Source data
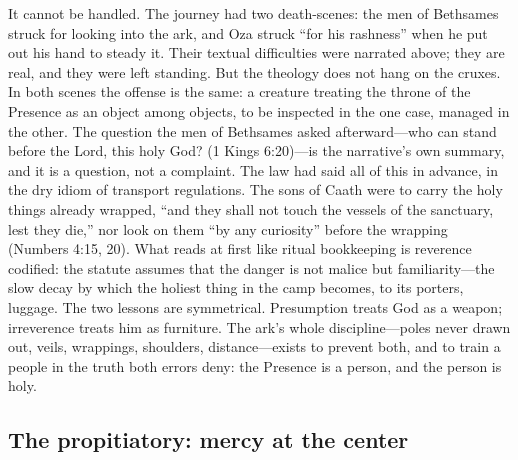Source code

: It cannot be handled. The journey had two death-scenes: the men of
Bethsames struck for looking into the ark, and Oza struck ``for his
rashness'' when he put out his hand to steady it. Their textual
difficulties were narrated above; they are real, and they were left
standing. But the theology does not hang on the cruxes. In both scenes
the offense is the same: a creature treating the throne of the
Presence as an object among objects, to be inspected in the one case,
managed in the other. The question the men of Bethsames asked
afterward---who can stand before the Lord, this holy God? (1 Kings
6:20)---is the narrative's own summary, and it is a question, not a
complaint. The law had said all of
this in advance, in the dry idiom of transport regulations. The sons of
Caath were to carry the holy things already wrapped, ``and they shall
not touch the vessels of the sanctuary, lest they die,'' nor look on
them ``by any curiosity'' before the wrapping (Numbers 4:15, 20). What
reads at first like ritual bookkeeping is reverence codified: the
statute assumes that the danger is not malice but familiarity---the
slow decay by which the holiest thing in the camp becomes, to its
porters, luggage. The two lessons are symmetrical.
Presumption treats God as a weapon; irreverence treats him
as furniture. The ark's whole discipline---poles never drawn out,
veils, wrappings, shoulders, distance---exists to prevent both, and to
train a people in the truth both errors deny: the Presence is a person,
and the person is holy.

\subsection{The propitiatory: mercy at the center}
---
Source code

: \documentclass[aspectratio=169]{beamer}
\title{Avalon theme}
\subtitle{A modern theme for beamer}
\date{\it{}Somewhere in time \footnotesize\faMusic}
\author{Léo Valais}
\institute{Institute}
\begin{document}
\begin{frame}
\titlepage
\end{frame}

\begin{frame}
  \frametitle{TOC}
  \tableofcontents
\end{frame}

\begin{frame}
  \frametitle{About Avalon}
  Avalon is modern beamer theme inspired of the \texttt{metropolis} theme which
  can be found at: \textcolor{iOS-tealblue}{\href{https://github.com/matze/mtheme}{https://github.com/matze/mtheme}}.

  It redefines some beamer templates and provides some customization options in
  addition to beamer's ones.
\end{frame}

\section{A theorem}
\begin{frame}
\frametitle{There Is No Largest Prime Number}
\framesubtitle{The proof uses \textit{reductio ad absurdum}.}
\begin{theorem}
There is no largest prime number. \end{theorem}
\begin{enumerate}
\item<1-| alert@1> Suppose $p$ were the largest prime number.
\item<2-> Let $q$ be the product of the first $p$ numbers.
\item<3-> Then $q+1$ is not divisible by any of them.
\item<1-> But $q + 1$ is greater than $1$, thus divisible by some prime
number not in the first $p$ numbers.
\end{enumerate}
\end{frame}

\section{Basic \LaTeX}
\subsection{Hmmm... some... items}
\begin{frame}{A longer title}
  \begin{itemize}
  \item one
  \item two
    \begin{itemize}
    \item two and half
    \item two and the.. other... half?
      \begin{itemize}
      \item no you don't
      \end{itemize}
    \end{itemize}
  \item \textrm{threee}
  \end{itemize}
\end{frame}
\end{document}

> EXERCISE: Copy down every line of the entries containing the word "Avalon".

> EXERCISE ANSWER:
\title{Avalon theme}
  \frametitle{About Avalon}
  Avalon is modern beamer theme inspired of the \texttt{metropolis} theme which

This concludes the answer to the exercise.